Dozens of species of fish returned, as did beavers and snapping turtles such as Chonkosaurus, an enormous, locally famous specimen sometimes seen lounging by the river.

In 2016, a riverside public pathway was completed to knit the downtown area to its adjacent water, allowing Chicagoans in new bars and restaurants to gaze upon a river that is no longer a fetid soup, a place clean enough that people can now swim in it. On 12 September, it was announced that Friends of the Chicago River won an international prize in recognition of the river’s transformation.
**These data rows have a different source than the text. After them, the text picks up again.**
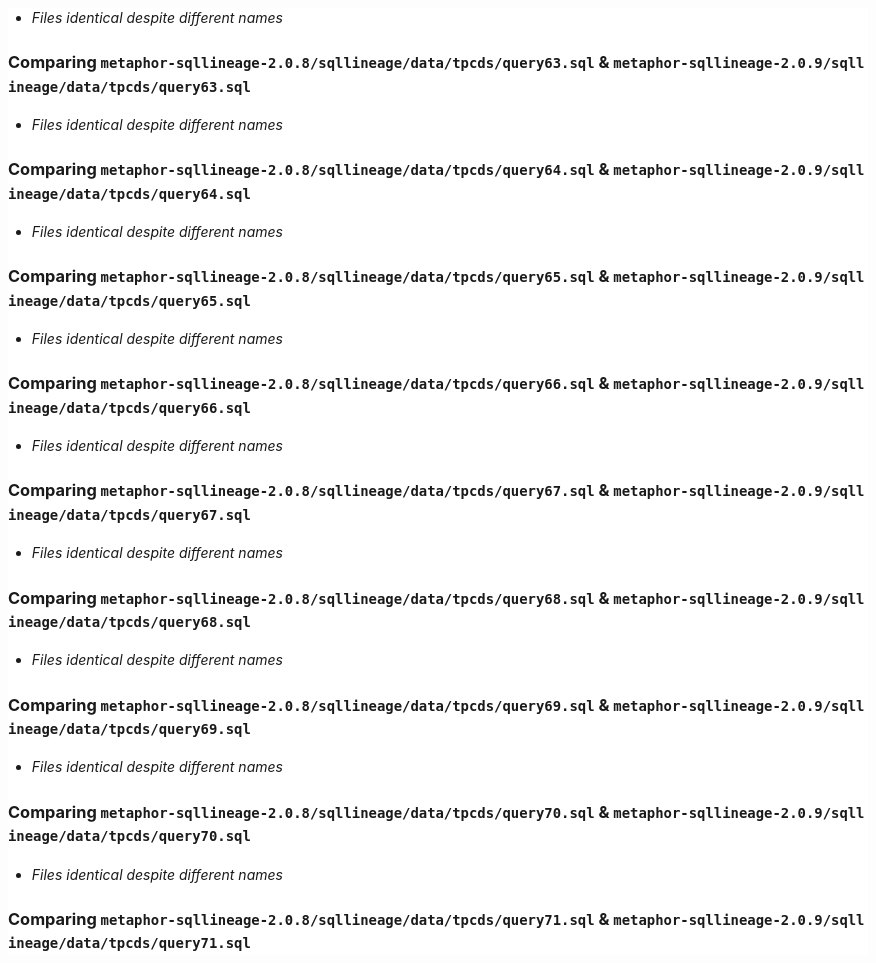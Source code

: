  * *Files identical despite different names*

### Comparing `metaphor-sqllineage-2.0.8/sqllineage/data/tpcds/query63.sql` & `metaphor-sqllineage-2.0.9/sqllineage/data/tpcds/query63.sql`

 * *Files identical despite different names*

### Comparing `metaphor-sqllineage-2.0.8/sqllineage/data/tpcds/query64.sql` & `metaphor-sqllineage-2.0.9/sqllineage/data/tpcds/query64.sql`

 * *Files identical despite different names*

### Comparing `metaphor-sqllineage-2.0.8/sqllineage/data/tpcds/query65.sql` & `metaphor-sqllineage-2.0.9/sqllineage/data/tpcds/query65.sql`

 * *Files identical despite different names*

### Comparing `metaphor-sqllineage-2.0.8/sqllineage/data/tpcds/query66.sql` & `metaphor-sqllineage-2.0.9/sqllineage/data/tpcds/query66.sql`

 * *Files identical despite different names*

### Comparing `metaphor-sqllineage-2.0.8/sqllineage/data/tpcds/query67.sql` & `metaphor-sqllineage-2.0.9/sqllineage/data/tpcds/query67.sql`

 * *Files identical despite different names*

### Comparing `metaphor-sqllineage-2.0.8/sqllineage/data/tpcds/query68.sql` & `metaphor-sqllineage-2.0.9/sqllineage/data/tpcds/query68.sql`

 * *Files identical despite different names*

### Comparing `metaphor-sqllineage-2.0.8/sqllineage/data/tpcds/query69.sql` & `metaphor-sqllineage-2.0.9/sqllineage/data/tpcds/query69.sql`

 * *Files identical despite different names*

### Comparing `metaphor-sqllineage-2.0.8/sqllineage/data/tpcds/query70.sql` & `metaphor-sqllineage-2.0.9/sqllineage/data/tpcds/query70.sql`

 * *Files identical despite different names*

### Comparing `metaphor-sqllineage-2.0.8/sqllineage/data/tpcds/query71.sql` & `metaphor-sqllineage-2.0.9/sqllineage/data/tpcds/query71.sql`
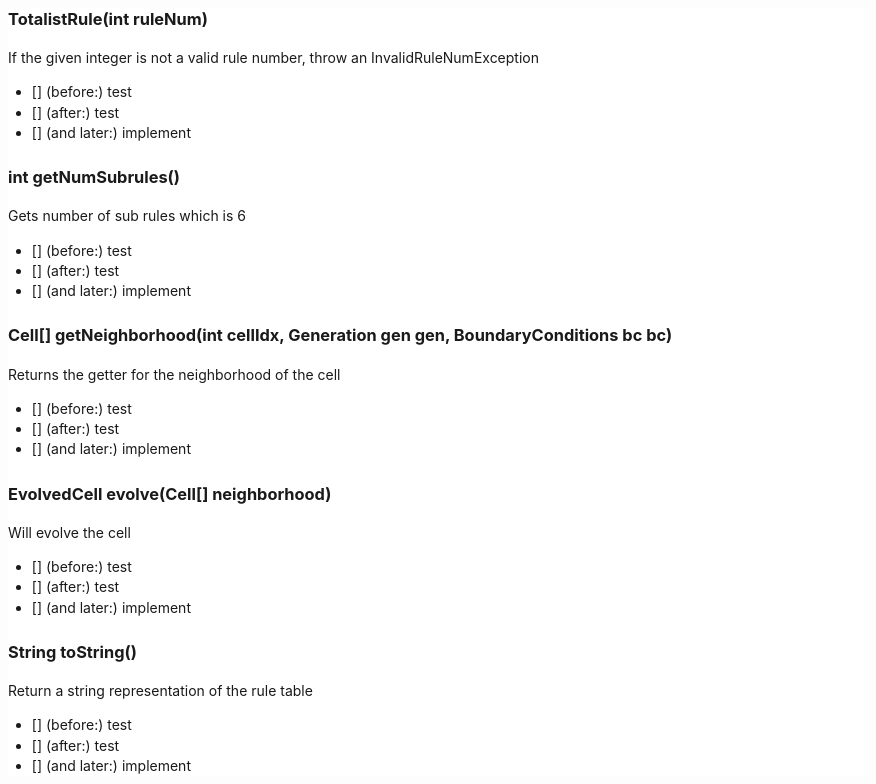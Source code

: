 ### TotalistRule(int ruleNum)
If the given integer is not a valid rule number, throw an InvalidRuleNumException
- [] (before:) test
- [] (after:) test
- [] (and later:) implement

### int getNumSubrules()
Gets number of sub rules which is 6
- [] (before:) test
- [] (after:) test
- [] (and later:) implement

### Cell[] getNeighborhood(int cellIdx, Generation gen gen, BoundaryConditions bc bc) 
Returns the getter for the neighborhood of the cell
- [] (before:) test
- [] (after:) test
- [] (and later:) implement

### EvolvedCell evolve(Cell[] neighborhood)
Will evolve the cell
- [] (before:) test
- [] (after:) test
- [] (and later:) implement

### String toString() 
Return a string representation of the rule table
- [] (before:) test
- [] (after:) test
- [] (and later:) implement

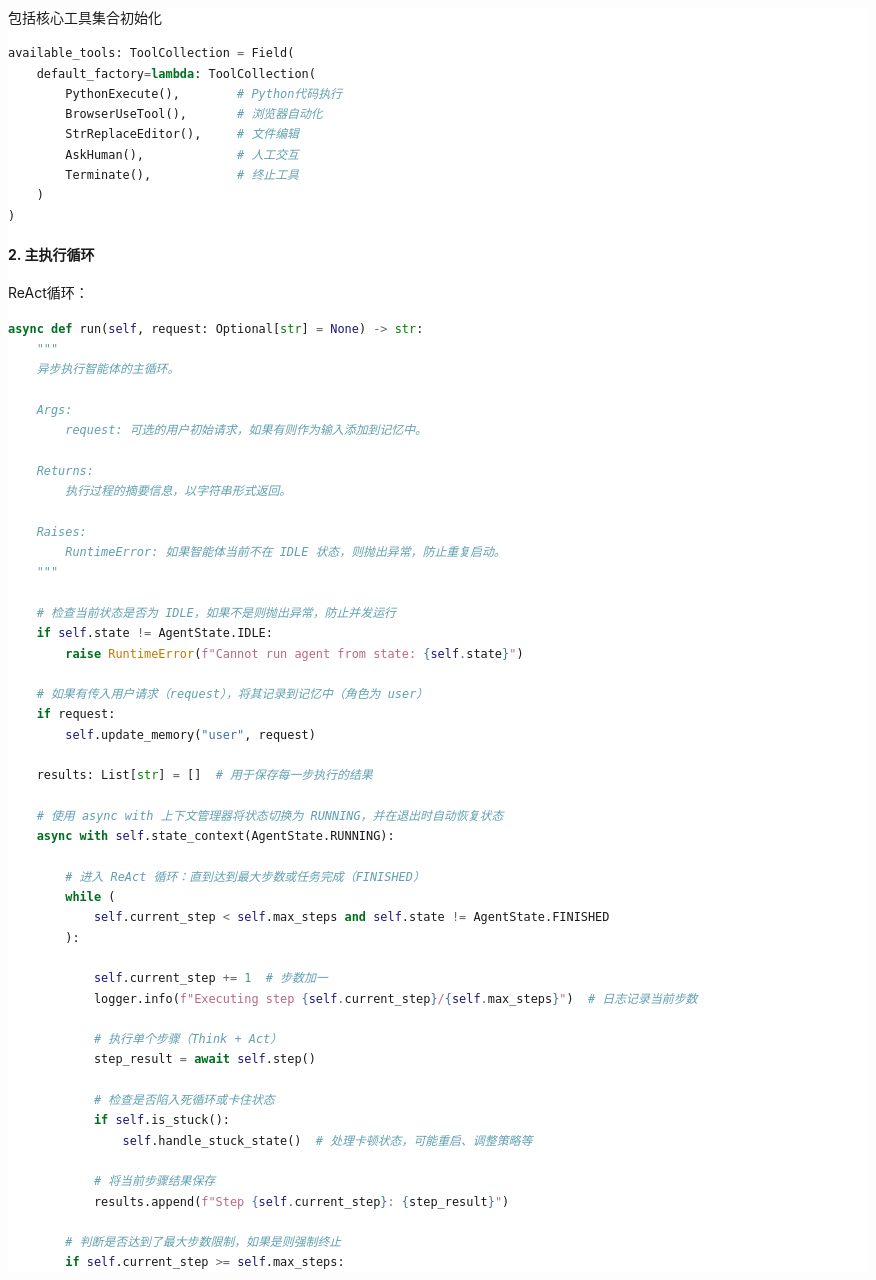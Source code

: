 包括核心工具集合初始化

```python
available_tools: ToolCollection = Field(
    default_factory=lambda: ToolCollection(
        PythonExecute(),        # Python代码执行
        BrowserUseTool(),       # 浏览器自动化
        StrReplaceEditor(),     # 文件编辑
        AskHuman(),             # 人工交互
        Terminate(),            # 终止工具
    )
)
```

#### 2. 主执行循环

ReAct循环：

```python
async def run(self, request: Optional[str] = None) -> str:
    """
    异步执行智能体的主循环。

    Args:
        request: 可选的用户初始请求，如果有则作为输入添加到记忆中。

    Returns:
        执行过程的摘要信息，以字符串形式返回。

    Raises:
        RuntimeError: 如果智能体当前不在 IDLE 状态，则抛出异常，防止重复启动。
    """

    # 检查当前状态是否为 IDLE，如果不是则抛出异常，防止并发运行
    if self.state != AgentState.IDLE:
        raise RuntimeError(f"Cannot run agent from state: {self.state}")

    # 如果有传入用户请求（request），将其记录到记忆中（角色为 user）
    if request:
        self.update_memory("user", request)

    results: List[str] = []  # 用于保存每一步执行的结果

    # 使用 async with 上下文管理器将状态切换为 RUNNING，并在退出时自动恢复状态
    async with self.state_context(AgentState.RUNNING):

        # 进入 ReAct 循环：直到达到最大步数或任务完成（FINISHED）
        while (
            self.current_step < self.max_steps and self.state != AgentState.FINISHED
        ):

            self.current_step += 1  # 步数加一
            logger.info(f"Executing step {self.current_step}/{self.max_steps}")  # 日志记录当前步数

            # 执行单个步骤（Think + Act）
            step_result = await self.step()

            # 检查是否陷入死循环或卡住状态
            if self.is_stuck():
                self.handle_stuck_state()  # 处理卡顿状态，可能重启、调整策略等

            # 将当前步骤结果保存
            results.append(f"Step {self.current_step}: {step_result}")

        # 判断是否达到了最大步数限制，如果是则强制终止
        if self.current_step >= self.max_steps:
```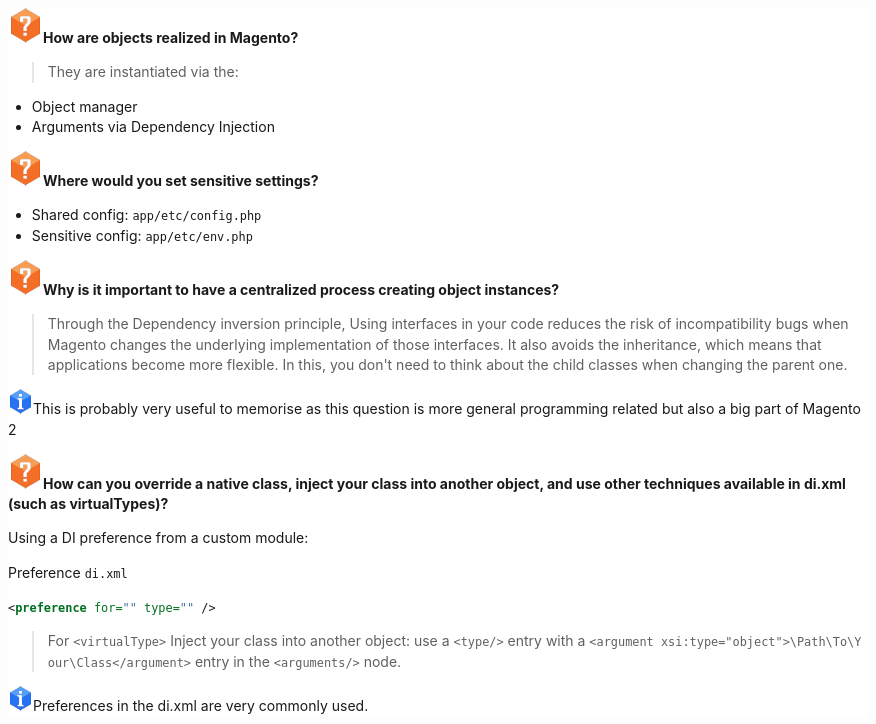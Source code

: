 ![Magento Question](./images/icon-question.png)**How are objects realized in Magento?**



> They are instantiated via the:

*   Object manager
*   Arguments via Dependency Injection





![Magento Question](./images/icon-question.png)**Where would you set sensitive settings?**



* Shared config: `app/etc/config.php`
* Sensitive config:
                            `app/etc/env.php`




![Magento Question](./images/icon-question.png)**Why is it important to have a centralized process creating object instances?**

> Through the Dependency inversion principle, Using interfaces in
> your code reduces the risk of incompatibility bugs when Magento changes the underlying
> implementation of those interfaces. It also avoids the inheritance, which means that
> applications become more flexible. In this, you don't need to think about the child
> classes when changing the parent one.




![Magento Exam Notes - More information](./images/icon-info.png)This is probably very useful to memorise as this question is more general programming related but also a big part of Magento 2

![Magento Question](./images/icon-question.png)**How can you override a native class, inject your class into another object, and use other techniques available in di.xml (such as virtualTypes)?**



Using a DI preference from a custom module:

Preference `di.xml`
```xml
<preference for="" type="" />
```

> For `<virtualType>` Inject your class into another object: use a `<type/>` entry with a `<argument xsi:type="object">\Path\To\Your\Class</argument>` entry in the `<arguments/>` node.

![Magento Exam Notes - More information](./images/icon-info.png)Preferences in the di.xml are very commonly used.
“So many people are on rental boats on the river these days – it’s heaving with people,” Frisbie said. “People want to work near the river, live near it, be on it. It’s remarkable to see people have that connection with it again.

“This swim is emblematic of all the work we’ve done over the past 50 years to improve our rivers. It shows you can change the destiny of any natural resource and do some good. It feels that’s something we need right now.”

America’s rivers may now increasingly be places of scenic recreation rather than industrial sacrifice zones, but this does depend on the vicissitudes of politics. The Trump administration is narrowing the application of the Clean Water Act, which helped ensure healthier rivers, and is similarly weakening rules on what coal plants and factories can dump in waterways. The bad old days may be a thing of the past, but ongoing progress isn’t guaranteed.

Olivia Smoliga, Olympic gold medalist and the first-place winner of the Chicago River swim, on Sunday. Photograph: Chris Costoso

“If the federal government retreats from enforcement, things could slide backwards,” Frisbie said. “It’s incumbent on cities, countries and states to be vigilant. Our river is beloved now – people want to use it, wildlife needs it, we need it. We want to maintain that rather than see it roll back.”

On Sunday, though, few swimmers were mulling such weighty topics as they lined up in robes, serenaded by the skirl of the Chicago police department’s bagpipes and drum, before stripping and vaulting into the river, bobbling flotation devices tethered to their waists.

Organizers had zealously tested the water in the weeks before the event, finding that the river was consistently safe in terms of EPA standards on fecal coliform – essentially, poo in the water. The river was scanned, too, for any potential obstructions to the swimmers.

Among the participants for the first river swim in 98 years – all strictly vetted to ensure they could complete the course – was Olivia Smoliga, who grew up in the Chicago suburbs and went on to win a gold medal in backstroke at the 2016 Olympic games.

Open water swimming is a different beast to the lanes of a pool, but Smoliga’s competitive spirit compelled her to speed around the river loop, even though it was not intended to be a race.

“You have people throwing elbows there – you have to watch out for fingernail length, everything,” she said. “The fact they were able to clean up the river and do such great work, to have this full on race happen, is trippy. But it’s really cool.”